Paths Are Locators, Not Data Identity¶
Page Maps¶
graph LR
family["Reproducible Research"]
program["Deep Dive DVC"]
section["Data Identity Content Addressing"]
page["Paths Are Locators, Not Data Identity"]
capstone["Capstone evidence"]
family --> program --> section --> page
page -.applies in.-> capstone
flowchart LR
orient["Orient on the page map"] --> read["Read the main claim and examples"]
read --> inspect["Inspect the related code, proof, or capstone surface"]
inspect --> verify["Run or review the verification path"]
verify --> apply["Apply the idea back to the module and capstone"]
Most teams start from a habit that feels obvious:
the data is
data/train.csv
That sentence is convenient. It is also too weak for reproducibility.
What a path actually tells you¶
A path tells you:
- where a file is currently expected to live
- how some part of the workflow refers to it
A path does not tell you:
- whether the bytes changed
- whether the file was renamed or moved
- whether another machine has the same content at a different location
- whether two files with different names are actually identical
That is why Module 02 has to start here.
A practical contrast¶
| Claim | What it really means |
|---|---|
data/train.csv exists |
a file is present at that path right now |
data/train.csv is the dataset |
too strong; the path is being mistaken for identity |
| these exact bytes produced the run | this is an identity claim, not only a path claim |
The problem is not that paths are useless.

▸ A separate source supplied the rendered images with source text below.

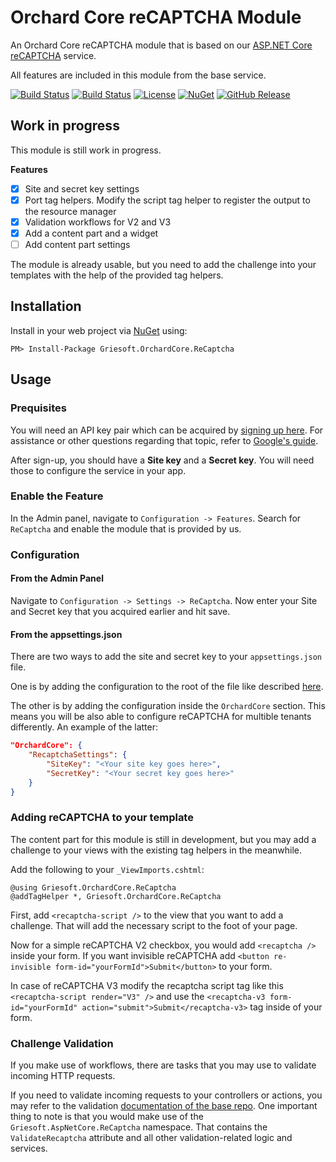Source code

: # Orchard Core reCAPTCHA Module
An Orchard Core reCAPTCHA module that is based on our [ASP.NET Core reCAPTCHA](https://github.com/griesoft/aspnetcore-recaptcha) service.

All features are included in this module from the base service.

[![Build Status](https://dev.azure.com/griesingersoftware/Orchard%20Core%20reCAPTCHA%20Module/_apis/build/status/CI%20Pipeline?branchName=main)](https://dev.azure.com/griesingersoftware/Orchard%20Core%20reCAPTCHA%20Module/_apis/build/status/CI%20Pipeline?branchName=main)
[![Build Status](https://vsrm.dev.azure.com/griesingersoftware/_apis/public/Release/badge/a7959783-e730-4a16-8ec8-436620f88501/1/2)](https://vsrm.dev.azure.com/griesingersoftware/_apis/public/Release/badge/a7959783-e730-4a16-8ec8-436620f88501/1/2)
[![License](https://badgen.net/github/license/griesoft/orchardcore-recaptcha)](https://github.com/griesoft/orchardcore-recaptcha/blob/master/LICENSE)
[![NuGet](https://badgen.net/nuget/v/Griesoft.OrchardCore.ReCaptcha)](https://www.nuget.org/packages/Griesoft.OrchardCore.ReCaptcha)
[![GitHub Release](https://badgen.net/github/release/griesoft/orchardcore-recaptcha)](https://github.com/griesoft/orchardcore-recaptcha/releases)

## Work in progress
This module is still work in progress.

**Features**

- [x] Site and secret key settings
- [x] Port tag helpers. Modify the script tag helper to register the output to the resource manager
- [x] Validation workflows for V2 and V3
- [x] Add a content part and a widget
- [ ] Add content part settings

The module is already usable, but you need to add the challenge into your templates with the help of the provided tag helpers.

## Installation

Install in your web project via [NuGet](https://www.nuget.org/packages/Griesoft.OrchardCore.ReCaptcha/) using:

`PM> Install-Package Griesoft.OrchardCore.ReCaptcha`

## Usage

### Prequisites
You will need an API key pair which can be acquired by [signing up here](http://www.google.com/recaptcha/admin). For assistance or other questions regarding that topic, refer to [Google's guide](https://developers.google.com/recaptcha/intro#overview).

After sign-up, you should have a **Site key** and a **Secret key**. You will need those to configure the service in your app.

### Enable the Feature
In the Admin panel, navigate to `Configuration -> Features`. Search for `ReCaptcha` and enable the module that is provided by us.

### Configuration

#### From the Admin Panel
Navigate to `Configuration -> Settings -> ReCaptcha`. Now enter your Site and Secret key that you acquired earlier and hit save.

#### From the appsettings.json
There are two ways to add the site and secret key to your `appsettings.json` file. 

One is by adding the configuration to the root of the file like described [here](https://github.com/griesoft/aspnetcore-recaptcha#settings).

The other is by adding the configuration inside the `OrchardCore` section. This means you will be also able to configure reCAPTCHA for multible tenants differently. An example of the latter:

```json
"OrchardCore": {
    "RecaptchaSettings": {
        "SiteKey": "<Your site key goes here>",
        "SecretKey": "<Your secret key goes here>"
    }
}
```

### Adding reCAPTCHA to your template
The content part for this module is still in development, but you may add a challenge to your views with the existing tag helpers in the meanwhile.

Add the following to your `_ViewImports.cshtml`:

```razor
@using Griesoft.OrchardCore.ReCaptcha
@addTagHelper *, Griesoft.OrchardCore.ReCaptcha
```

First, add `<recaptcha-script />` to the view that you want to add a challenge. That will add the necessary script to the foot of your page.

Now for a simple reCAPTCHA V2 checkbox, you would add `<recaptcha />` inside your form. If you want invisible reCAPTCHA add `<button re-invisible form-id="yourFormId">Submit</button>` to your form.

In case of reCAPTCHA V3 modify the recaptcha script tag like this `<recaptcha-script render="V3" />` and use the `<recaptcha-v3 form-id="yourFormId" action="submit">Submit</recaptcha-v3>` tag inside of your form.

### Challenge Validation
If you make use of workflows, there are tasks that you may use to validate incoming HTTP requests.

If you need to validate incoming requests to your controllers or actions, you may refer to the validation [documentation of the base repo](https://github.com/griesoft/aspnetcore-recaptcha#adding-backend-validation-to-an-action). One important thing to note is that you would make use of the `Griesoft.AspNetCore.ReCaptcha` namespace. That contains the `ValidateRecaptcha` attribute and all other validation-related logic and services.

The problem is that they are often asked to carry more truth than they can.
Why path-based thinking breaks quickly¶
The same bytes can live at:
data/train.csvdata/final/train.csv/mnt/datasets/train.csv~/Downloads/train.csv
And different bytes can still live at the exact same path over time.

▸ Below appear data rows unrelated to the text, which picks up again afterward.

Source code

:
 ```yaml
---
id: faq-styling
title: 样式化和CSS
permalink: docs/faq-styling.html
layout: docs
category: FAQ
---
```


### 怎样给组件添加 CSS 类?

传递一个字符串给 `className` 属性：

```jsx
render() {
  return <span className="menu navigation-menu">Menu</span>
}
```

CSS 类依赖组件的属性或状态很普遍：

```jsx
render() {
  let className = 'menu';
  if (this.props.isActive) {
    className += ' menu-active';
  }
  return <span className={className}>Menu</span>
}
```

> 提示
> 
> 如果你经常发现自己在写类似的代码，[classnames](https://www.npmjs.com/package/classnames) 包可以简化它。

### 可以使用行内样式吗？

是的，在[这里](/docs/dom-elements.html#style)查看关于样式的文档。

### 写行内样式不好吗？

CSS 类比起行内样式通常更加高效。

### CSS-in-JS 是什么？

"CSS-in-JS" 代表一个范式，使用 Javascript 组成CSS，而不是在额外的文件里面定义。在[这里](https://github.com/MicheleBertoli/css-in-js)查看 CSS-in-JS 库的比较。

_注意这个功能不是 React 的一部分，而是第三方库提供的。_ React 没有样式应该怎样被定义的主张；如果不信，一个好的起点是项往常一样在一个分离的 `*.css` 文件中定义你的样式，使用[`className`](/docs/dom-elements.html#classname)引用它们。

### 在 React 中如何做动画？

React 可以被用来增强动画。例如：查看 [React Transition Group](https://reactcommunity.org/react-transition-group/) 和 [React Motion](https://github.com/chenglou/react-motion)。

That means path and identity can drift apart in both directions:
- same data, different location
- same location, different data
A human way to picture it¶
flowchart TD
samebytes["same bytes"] --> path1["data/train.csv"]
samebytes --> path2["data/final/train.csv"]
changedbytes["different bytes later"] --> path1
Once you see this, many later DVC ideas become less mysterious.
A small example¶
Imagine a team renames:
data/train.csvtodata/archive/2025-02-train.csv
If the bytes are unchanged, the data identity has not changed even though the path has.
Now imagine the team overwrites data/train.csv in place with a newer export.
The path stayed the same, but the data identity changed.
This is the exact reason location-based thinking is too weak for reproducibility work.
Why teams still rely on paths¶
Paths are easy to say out loud, easy to put in scripts, and easy to remember.
That convenience creates a trap:
- filenames begin to stand in for byte identity
- directories begin to stand in for versioning
- "the latest file" begins to stand in for a recoverable historical record
That is normal beginner behavior. Module 02 is the course correcting it.
What stronger identity needs¶
A durable identity story needs something the path cannot provide on its own:
- a content-derived identifier
- a recorded reference to that identifier
- a way to restore the content later even if the workspace copy disappears
This is where DVC starts to become meaningful.
The right question to ask¶
Instead of asking:
where is the file?
start asking:
what exact content is the system claiming, and where is that claim recorded?
That question prepares you for pointer files, cache objects, remotes, and recovery routes.
Keep this standard¶
Whenever a path starts sounding like a version, pause.
Treat the path as a locator.
Then ask what the actual identity mechanism is. If that question has no clear answer yet, the workflow is still relying on naming convention where it really needs content truth.